EXERCISE – Search the listing for "subsection" and copy every line where it appears.

INPUT FOR THIS TASK –
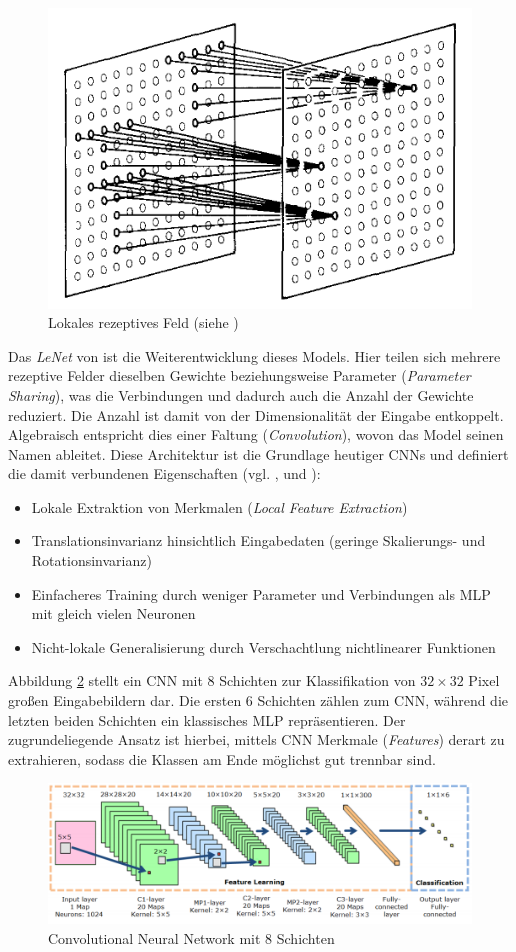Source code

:  \begin{figure}[H]
 \centering
 \includegraphics[width=0.3\linewidth]{images/3_receptive_field}
 \caption[Lokales rezeptives Feld]{Lokales rezeptives Feld (siehe \cite{Fukushima1980})}
 \label{fig:3_receptive_field}
 \end{figure}

Das \textit{LeNet} von \cite{LeCun1989} ist die Weiterentwicklung dieses Models. Hier teilen sich mehrere rezeptive Felder dieselben Gewichte beziehungsweise Parameter (\textit{Parameter Sharing}), was die Verbindungen und dadurch auch die Anzahl der Gewichte reduziert. Die Anzahl ist damit von der Dimensionalität der Eingabe entkoppelt. Algebraisch entspricht dies einer Faltung (\textit{Convolution}), wovon das Model seinen Namen ableitet. Diese Architektur ist die Grundlage heutiger CNNs und definiert die damit verbundenen Eigenschaften (vgl. \cite{LeCun1998}, \cite{Bengio2007b} und \cite{Zeiler2014}):
\begin{itemize}
\item Lokale Extraktion von Merkmalen (\textit{Local Feature Extraction})
\item Translationsinvarianz hinsichtlich Eingabedaten (geringe Skalierungs- und Rotationsinvarianz)
\item Einfacheres Training durch weniger Parameter und Verbindungen als MLP mit gleich vielen Neuronen
\item Nicht-lokale Generalisierung durch Verschachtlung nichtlinearer Funktionen
\end{itemize}

Abbildung \ref{fig:3_cnn} stellt ein CNN mit 8 Schichten zur Klassifikation von $32 \times 32$ Pixel großen Eingabebildern dar. Die ersten 6 Schichten zählen zum CNN, während die letzten beiden Schichten ein klassisches MLP repräsentieren. Der zugrundeliegende Ansatz ist hierbei, mittels CNN Merkmale (\textit{Features}) derart zu extrahieren, sodass die Klassen am Ende möglichst gut trennbar sind. 

\begin{figure}[H]
\centering
\includegraphics[width=0.95\linewidth]{images/3_CNN_Architecture}
\caption[Convolutional Neural Network mit 8 Schichten]{Convolutional Neural Network mit 8 Schichten \cite[siehe][]{Nagi2011}}
\label{fig:3_cnn}
\end{figure}

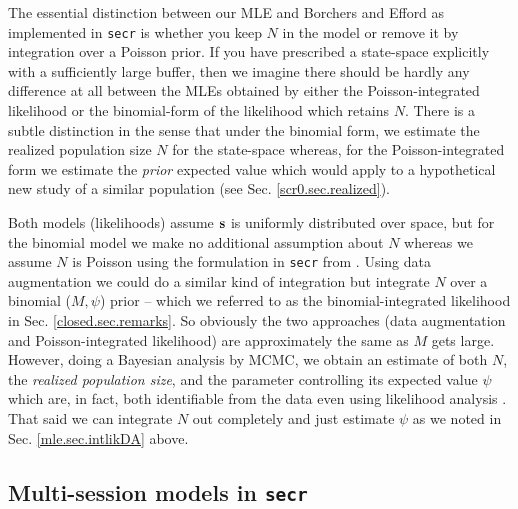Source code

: The essential distinction between our MLE and Borchers and Efford as
implemented in \mbox{\tt secr} is whether you keep $N$ in the model or
remove it by integration over a Poisson prior. If you have prescribed
a state-space explicitly with a sufficiently large buffer, then we
imagine there should be hardly any difference at all between the MLEs
obtained by either the Poisson-integrated likelihood or the
binomial-form of the likelihood which retains $N$.  There is a subtle
distinction in the sense that under the binomial form, we estimate the
realized population size $N$ for the state-space whereas, for the
Poisson-integrated form we estimate the {\it prior} expected value
which would apply to a hypothetical new study of a similar population
(see Sec. \ref{scr0.sec.realized}).


Both models (likelihoods) assume ${\bf s}$ is uniformly distributed
over space, but for the binomial model we make no additional
assumption about $N$ whereas we assume $N$ is Poisson using the
formulation in \mbox{\tt secr} from \citep{borchers_efford:2008}.
Using data augmentation we could do a similar kind of integration but
integrate $N$ over a binomial ($M,\psi$) prior -- which we referred to
as the binomial-integrated likelihood in
Sec. \ref{closed.sec.remarks}. So obviously the two approaches (data
augmentation and Poisson-integrated likelihood) are approximately the
same as $M$ gets large. However, doing a Bayesian analysis by MCMC, we
obtain an estimate of both $N$, the {\it realized population size},
and the parameter controlling its expected value $\psi$ which are, in
fact, both identifiable from the data even using likelihood analysis
\citep{royle_etal:2007}.  That said we can integrate $N$ out
completely and just estimate $\psi$ as we noted in Sec.
\ref{mle.sec.intlikDA} above.











\subsection{Multi-session models in \mbox{\tt secr}}
\label{mle.sec.multisession}

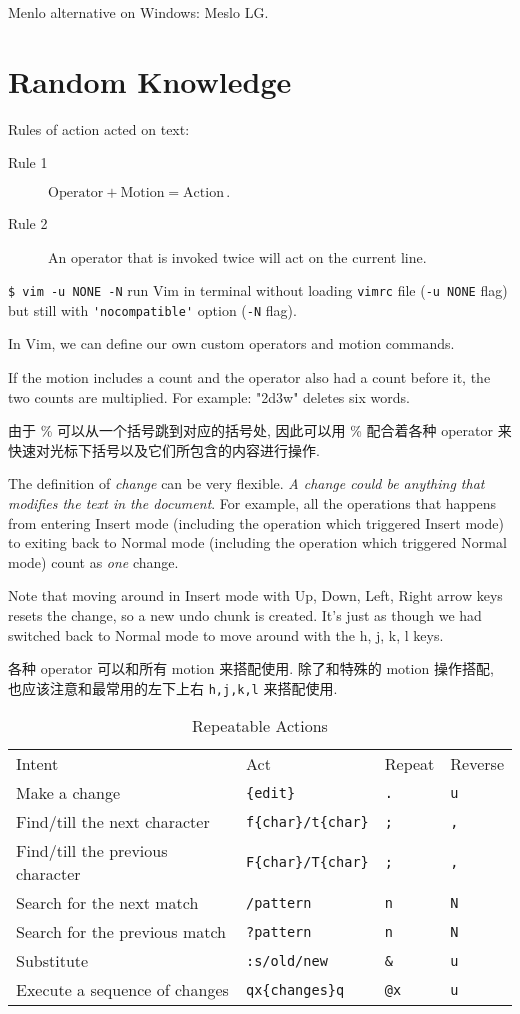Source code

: \documentclass{article}
\begin{document}
Menlo alternative on Windows: Meslo LG. 
\part{Random Knowledge}
Rules of action acted on text:
\begin{description}
  \item[Rule 1] $\text{Operator} + \text{Motion} = \text{Action}\,.$
  \item[Rule 2] An operator that is invoked twice will act on the current line.
\end{description}

  \verb|$ vim -u NONE -N| run Vim in terminal without loading \verb|vimrc| file (\verb|-u NONE| flag) but still with \verb|'nocompatible'| option (\verb|-N| flag).

In Vim, we can define our own custom operators and motion commands.

If the motion includes a count and the operator also had a count before it, the two counts are multiplied. For example: "2d3w" deletes six words.

由于 \% 可以从一个括号跳到对应的括号处, 因此可以用 \% 配合着各种 operator 来快速对光标下括号以及它们所包含的内容进行操作.

The definition of \emph{change} can be very flexible. \emph{A change could be anything that modifies the text in the document}. For example, all the operations that happens from entering Insert mode (including the operation which triggered Insert mode) to exiting back to Normal mode (including the operation which triggered Normal mode) count as \emph{one} change.

Note that moving around in Insert mode with Up, Down, Left, Right arrow keys resets the change, so a new undo chunk is created. It's just as though we had switched back to Normal mode to move around with the h, j, k, l keys.

各种 operator 可以和所有 motion 来搭配使用. 除了和特殊的 motion 操作搭配, 也应该注意和最常用的左下上右 \verb|h,j,k,l| 来搭配使用.

\begin{table}
  \centering
 \begin{tabular}{llll}
  Intent&Act&Repeat&Reverse\\
  Make a change&\verb|{edit}|&\verb|.|&\verb|u|\\
  Find/till the next character&\verb|f{char}/t{char}|&\verb|;|&\verb|,|\\
  Find/till the previous character&\verb|F{char}/T{char}|&\verb|;|&\verb|,|\\
  Search for the next match&\verb|/pattern|&\verb|n|&\verb|N|\\
  Search for the previous match&\verb|?pattern|&\verb|n|&\verb|N|\\
  Substitute&\verb|:s/old/new|&\verb|&|&\verb|u|\\
  Execute a sequence of changes&\verb|qx{changes}q|&\verb|@x|&\verb|u|
\end{tabular}
  \caption{Repeatable Actions}
  \label{tab:RepeatableActions}
\end{table}
\end{document}
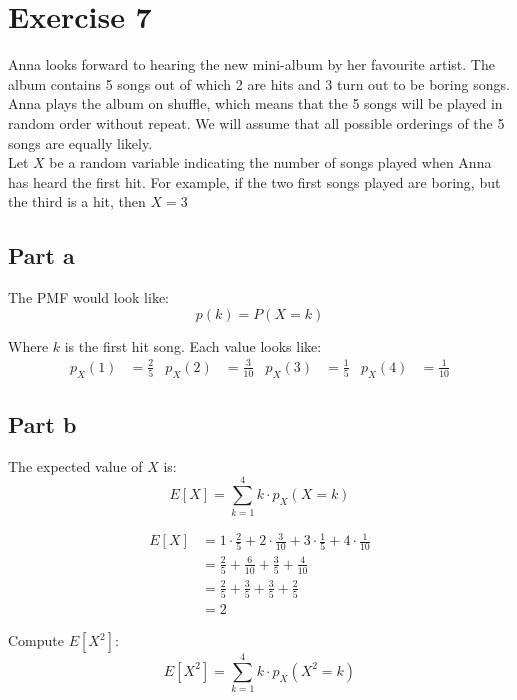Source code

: \section{Exercise 7}
Anna looks forward to hearing the new mini-album by her favourite artist. The album contains 5 songs out of which 2 are hits and 3 turn out to be boring songs. Anna plays the album on shuffle, which means that the 5 songs will be played in random order without repeat. We will assume that all possible orderings of the 5 songs are equally likely.\\

Let $X$ be a random variable indicating the number of songs played when Anna has heard the first hit. For example, if the two first songs played are boring, but the third is a hit, then $X = 3$

\subsection{Part a}

The PMF would look like:
\[
	p(k)=P(X=k)
\]

Where $k$ is the first hit song. Each value looks like:
\begin{align*}
	p_X(1) & = \frac{2}{5}  &
	p_X(2) & = \frac{3}{10} &
	p_X(3) & = \frac{1}{5}  &
	p_X(4) & = \frac{1}{10}
\end{align*}

\subsection{Part b}

The expected value of $X$ is:
\[
	E[X] = \sum_{k=1}^{4} k \cdot p_X(X=k)
\]

\begin{align*}
	E[X] & = 1 \cdot \frac{2}{5} + 2 \cdot \frac{3}{10} + 3 \cdot \frac{1}{5} + 4 \cdot \frac{1}{10} \\
	     & = \frac{2}{5} + \frac{6}{10} + \frac{3}{5} + \frac{4}{10}                                 \\
	     & = \frac{2}{5} + \frac{3}{5} + \frac{3}{5} + \frac{2}{5}                                   \\
	     & = 2
\end{align*}

Compute $E[X^2]$:
\[
	E[X^2] = \sum_{k=1}^{4} k \cdot p_X(X^2=k)
\]

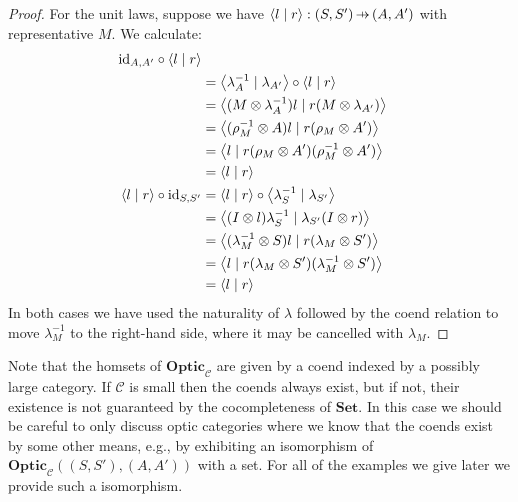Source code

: \documentclass[11pt,letterpaper]{article}
\theoremstyle{plain}
\theoremstyle{definition}
\newcommand{\C}{\mathscr{C}}
\newcommand{\Set}{\mathbf{Set}}
\newcommand{\Optic}{\mathbf{Optic}}
\newcommand{\id}{\mathrm{id}}
\newcommand{\rep}[2]{{\ensuremath \left\langle #1 \mid #2 \right\rangle}}
\newcommand{\hto}{\ensuremath{\,\mathaccent\shortmid\rightarrow\,}}
\begin{document}
\begin{proof}
  For the unit laws, suppose we have $\rep{l}{r} : (S, S') \hto (A, A')$ with representative $M$. We calculate:
  \begin{align*}
    \id_{A, A'} \circ \rep{l}{r} \\
    &= \rep{\lambda^{-1}_A}{\lambda_{A'}} \circ \rep{l}{r} \\
    &= \rep{(M \otimes \lambda^{-1}_A) l}{r (M \otimes  \lambda_{A'})} \\
    &= \rep{(\rho^{-1}_M \otimes  A) l}{r (\rho_M \otimes A')} \\
    &= \rep{l}{r (\rho_M \otimes A') (\rho^{-1}_M \otimes A')} \\
    &= \rep{l}{r} \\
    \rep{l}{r} \circ \id_{S, S'}
    &= \rep{l}{r} \circ \rep{\lambda^{-1}_S}{\lambda_{S'}}  \\
    &= \rep{(I \otimes l)\lambda^{-1}_S}{\lambda_{S'} (I \otimes r)} \\
    &= \rep{(\lambda^{-1}_M \otimes S)l}{r (\lambda_{M} \otimes S')} \\
    &= \rep{l}{r (\lambda_{M} \otimes S')(\lambda^{-1}_M \otimes S')} \\
    &= \rep{l}{r}
  \end{align*}
  In both cases we have used the naturality of $\lambda$ followed by the coend relation to move $\lambda^{-1}_M$ to the right-hand side, where it may be cancelled with $\lambda_M$.
\end{proof}

  Note that the homsets of $\Optic_\C$ are given by a coend indexed by a possibly large category. If $\C$ is small then the coends always exist, but if not, their existence is not guaranteed by the cocompleteness of $\Set$. In this case we should be careful to only discuss optic categories where we know that the coends exist by some other means, e.g., by exhibiting an isomorphism of $\Optic_\C((S, S'), (A, A'))$ with a set. For all of the examples we give later we provide such a isomorphism.
\end{document}
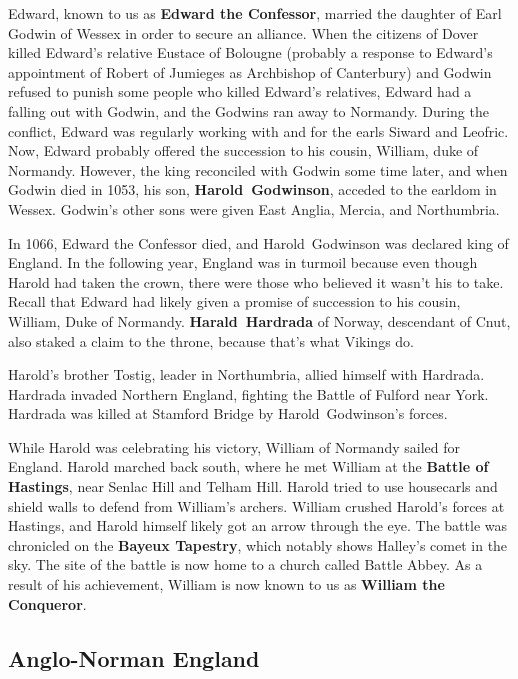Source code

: Edward, known to us as \textbf{Edward the Confessor},
married the daughter of Earl Godwin of Wessex in order to secure an alliance.
When the citizens of Dover killed Edward's relative Eustace of Bolougne
(probably a response to Edward's appointment of Robert of Jumieges as Archbishop of Canterbury)
and Godwin refused to punish some people who killed Edward's relatives,
Edward had a falling out with Godwin, and the Godwins ran away to Normandy.
During the conflict, Edward was regularly working with and for the earls Siward and Leofric.
Now, Edward probably offered the succession to his cousin, William, duke of Normandy.
However, the king reconciled with Godwin some time later, and when Godwin died in 1053,
his son, \textbf{Harold~Godwinson}, acceded to the earldom in Wessex.
Godwin's other sons were given East Anglia, Mercia, and Northumbria.

In 1066, Edward the Confessor died, and Harold~Godwinson was declared king of England.
In the following year, England was in turmoil because even though Harold had taken the crown,
there were those who believed it wasn't his to take.
Recall that Edward had likely given a promise of succession to his cousin, William, Duke of Normandy.
\textbf{Harald~Hardrada} of Norway, descendant of Cnut, also staked a claim to the throne,
because that's what Vikings do.

Harold's brother Tostig, leader in Northumbria, allied himself with Hardrada.
Hardrada invaded Northern England, fighting the Battle of Fulford near York.
Hardrada was killed at Stamford Bridge by Harold~Godwinson's forces.

While Harold was celebrating his victory, William of Normandy sailed for England.
Harold marched back south, where he met William at the \textbf{Battle of Hastings},
near Senlac Hill and Telham Hill.
Harold tried to use housecarls and shield walls to defend from William's archers.
William crushed Harold's forces at Hastings, and Harold himself likely got an arrow through the eye.
The battle was chronicled on the \textbf{Bayeux Tapestry}, which notably shows Halley's comet in the sky.
The site of the battle is now home to a church called Battle Abbey.
As a result of his achievement, William is now known to us as \textbf{William the Conqueror}.

\subsection*{Anglo-Norman England}

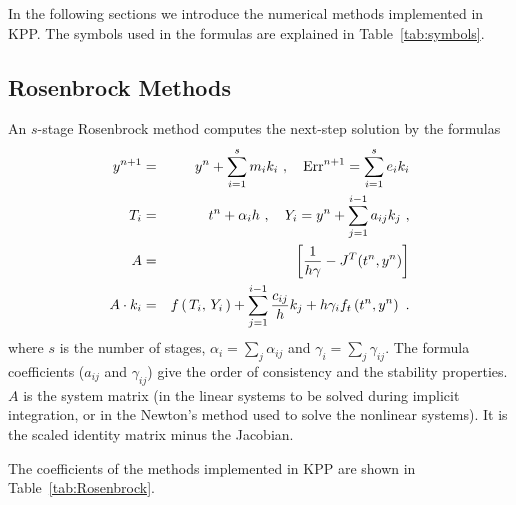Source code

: \documentclass[twoside]{article}
\begin{document}
In the following sections we introduce the numerical methods
implemented in KPP. The symbols used in the formulas are
explained in Table~\ref{tab:symbols}.

\subsection{Rosenbrock Methods}

An $s$-stage Rosenbrock method \cite[Section IV.7]{k:HW2} computes the
next-step solution by the formulas
%
\begin{eqnarray}
\label{eqn:altRosenbrock}
y^{n+1} &=& y^n + \sum_{i=1}^s m_i k_i~,
\quad {\rm Err}^{n+1} = \sum_{i=1}^s e_i k_i\\
\nonumber
T_i &=& t^n + \alpha_i h~, \quad
Y_i =y^n + \sum_{j=1}^{i-1} a_{ij} k_j~,\\
\nonumber
A &=& \left[ \frac{1}{h \gamma} - J^T(t^n,y^n) \right]\\
\nonumber
A \cdot k_i &=&  f\left( \, T_i,
\, Y_i \,\right) + \sum_{j=1}^{i-1} \frac{c_{ij}}{h} k_j + h \gamma_i
f_t\left(t^n,y^n\right)~.
\end{eqnarray}
%
where $s$ is the number of stages, $\alpha_i = \sum_j \alpha_{ij}$ and
$\gamma_i = \sum_j \gamma_{ij}$. The formula coefficients ($a_{ij}$ and
$\gamma_{ij}$) give the order of consistency and the stability
properties. $A$ is the system matrix (in the linear systems to be solved
during implicit integration, or in the Newton's method used to solve the
nonlinear systems). It is the scaled identity matrix minus the Jacobian.

The coefficients of the methods implemented in KPP are shown in
Table~\ref{tab:Rosenbrock}.
\end{document}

TASK OUTPUT –
\subsection{Multi-session models in \mbox{\tt secr}}
\subsection{Part a}
\subsection{Part b}
\subsection*{Anglo-Norman England}
\subsection{Rosenbrock Methods}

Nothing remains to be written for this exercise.